___ EXERCISE MATERIAL ___
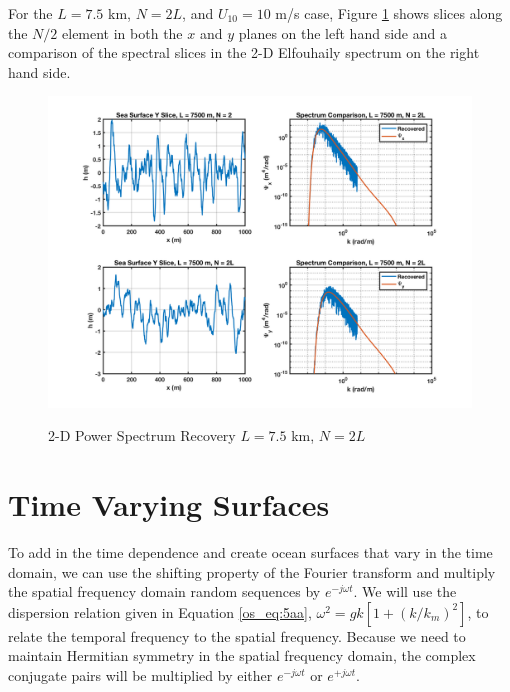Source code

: For the $L = 7.5$ km, $N = 2L$, and $U_{10} = 10$ m/s case, Figure \ref{os_fig:12a} shows slices along the $N/2$ element in both the $x$ and $y$ planes on the left hand side and a comparison of the spectral slices in the 2-D Elfouhaily spectrum on the right hand side.
\begin{figure}[H]
  \begin{center}
\includegraphics[width=6in]{../media/Ocean_Surface/sea_surface_2d_slices_7500.png}
  \end{center}
  \renewcommand{\baselinestretch}{1} \small\normalsize
  \begin{quote}
    \caption[2-D Power Spectrum Recovery $L = 7.5$ km, $N = 2L$]{2-D Power Spectrum Recovery $L = 7.5$ km, $N = 2L$\label{os_fig:12a}}
  \end{quote}
\end{figure}
\renewcommand{\baselinestretch}{2} \small\normalsize

\section{Time Varying Surfaces}
To add in the time dependence and create ocean surfaces that vary in the time domain, we can use the shifting property of the Fourier transform and multiply the spatial frequency domain random sequences by $e^{-j\omega t}$. We will use the dispersion relation given in Equation \ref{os_eq:5aa}, $\omega^2 = gk\left[1 +(k/k_m)^2 \right]$, to relate the temporal frequency to the spatial frequency. Because we need to maintain Hermitian symmetry in the spatial frequency domain, the complex conjugate pairs will be multiplied by either $e^{-j\omega t}$ or $e^{+j\omega t}$.

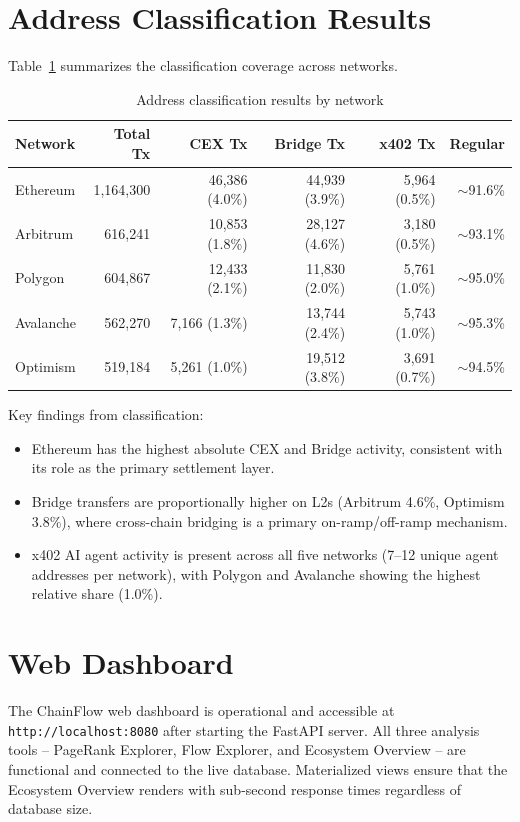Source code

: \documentclass[a4paper,12pt]{report}
\begin{document}
\section{Address Classification Results}

Table~\ref{tab:classification} summarizes the classification coverage across networks.

\begin{table}[H]
\centering
\caption{Address classification results by network}
\label{tab:classification}
\begin{tabular}{|l|r|r|r|r|r|}
\hline
\textbf{Network} & \textbf{Total Tx} & \textbf{CEX Tx} & \textbf{Bridge Tx} & \textbf{x402 Tx} & \textbf{Regular} \\\hline
Ethereum  & 1,164,300 & 46,386 (4.0\%) & 44,939 (3.9\%) & 5,964 (0.5\%) & $\sim$91.6\% \\\hline
Arbitrum  &   616,241 & 10,853 (1.8\%) & 28,127 (4.6\%) & 3,180 (0.5\%) & $\sim$93.1\% \\\hline
Polygon   &   604,867 & 12,433 (2.1\%) & 11,830 (2.0\%) & 5,761 (1.0\%) & $\sim$95.0\% \\\hline
Avalanche &   562,270 &  7,166 (1.3\%) & 13,744 (2.4\%) & 5,743 (1.0\%) & $\sim$95.3\% \\\hline
Optimism  &   519,184 &  5,261 (1.0\%) & 19,512 (3.8\%) & 3,691 (0.7\%) & $\sim$94.5\% \\\hline
\end{tabular}
\end{table}

Key findings from classification:
\begin{itemize}
\item Ethereum has the highest absolute CEX and Bridge activity, consistent with its role as the
primary settlement layer.
\item Bridge transfers are proportionally higher on L2s (Arbitrum 4.6\%, Optimism 3.8\%), where
cross-chain bridging is a primary on-ramp/off-ramp mechanism.
\item x402 AI agent activity is present across all five networks (7--12 unique agent addresses
per network), with Polygon and Avalanche showing the highest relative share (1.0\%).
\end{itemize}

\section{Web Dashboard}

The ChainFlow web dashboard is operational and accessible at \texttt{http://localhost:8080}
after starting the FastAPI server. All three analysis tools -- PageRank Explorer, Flow Explorer,
and Ecosystem Overview -- are functional and connected to the live database. Materialized views
ensure that the Ecosystem Overview renders with sub-second response times regardless of
database size.
\end{document}
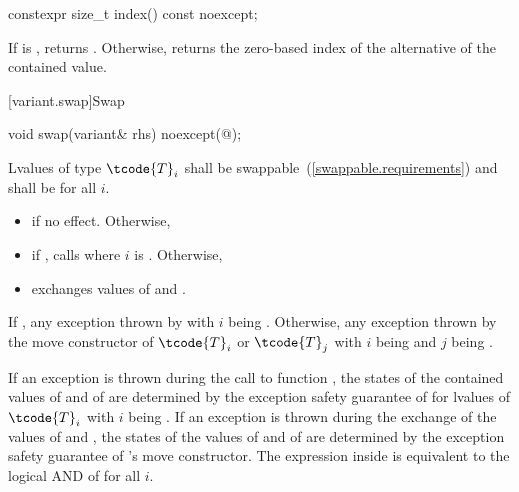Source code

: %
\begin{itemdecl}
constexpr size_t index() const noexcept;
\end{itemdecl}

\begin{itemdescr}
\pnum
\effects
If  is , returns .
Otherwise, returns the zero-based index of the alternative of the contained value.
\end{itemdescr}

[variant.swap]{Swap}

%
\begin{itemdecl}
void swap(variant& rhs) noexcept(@\seebelow@);
\end{itemdecl}

\begin{itemdescr}
\pnum
\requires Lvalues of type $\tcode{T}_i$ shall be swappable~(\ref{swappable.requirements}) and
 shall be  for all $i$.

\pnum
\effects
\begin{itemize}
\item
if  no effect. Otherwise,
\item
if , calls  where $i$ is . Otherwise,
\item
exchanges values of  and .
\end{itemize}

\pnum
\throws
If ,
any exception thrown by 
with $i$ being .
Otherwise, any exception thrown by the move constructor
of $\tcode{T}_i$ or $\tcode{T}_j$
with $i$ being  and $j$ being .

\pnum
\remarks
If an exception is thrown during the call to function ,
the states of the contained values of  and of  are
determined by the exception safety guarantee of  for lvalues of
$\tcode{T}_i$ with $i$ being .
If an exception is thrown during the exchange of the values of 
and , the states of the values of  and of 
are determined by the exception safety guarantee of 's move constructor.
The expression inside  is equivalent to the logical AND of
 for all $i$.
\end{itemdescr}

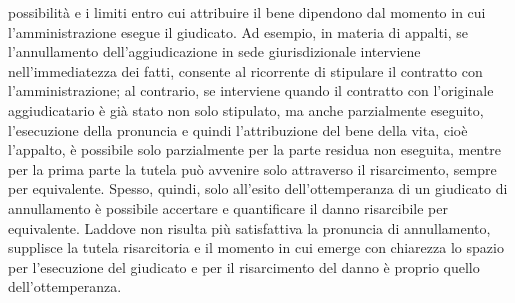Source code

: \documentclass[12pt,it,a4paper,]{report}
\begin{document}
possibilità e i limiti entro cui attribuire il bene dipendono dal
momento in cui l'amministrazione esegue il giudicato. Ad esempio, in
materia di appalti, se l'annullamento dell'aggiudicazione in sede
giurisdizionale interviene nell'immediatezza dei fatti, consente al
ricorrente di stipulare il contratto con l'amministrazione; al
contrario, se interviene quando il contratto con l'originale
aggiudicatario è già stato non solo stipulato, ma anche parzialmente
eseguito, l'esecuzione della pronuncia e quindi l'attribuzione del bene
della vita, cioè l'appalto, è possibile solo parzialmente per la parte
residua non eseguita, mentre per la prima parte la tutela può avvenire
solo attraverso il risarcimento, sempre per equivalente. Spesso, quindi,
solo all'esito dell'ottemperanza di un giudicato di annullamento è
possibile accertare e quantificare il danno risarcibile per equivalente.
Laddove non risulta più satisfattiva la pronuncia di annullamento,
supplisce la tutela risarcitoria e il momento in cui emerge con
chiarezza lo spazio per l'esecuzione del giudicato e per il risarcimento
del danno è proprio quello dell'ottemperanza.
\end{document}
___
Every line holding the word "Bridge" should be copied out of the records above.

\textbf{Network} & \textbf{Total Tx} & \textbf{CEX Tx} & \textbf{Bridge Tx} & \textbf{x402 Tx} & \textbf{Regular} \\\hline
\item Ethereum has the highest absolute CEX and Bridge activity, consistent with its role as the
\item Bridge transfers are proportionally higher on L2s (Arbitrum 4.6\%, Optimism 3.8\%), where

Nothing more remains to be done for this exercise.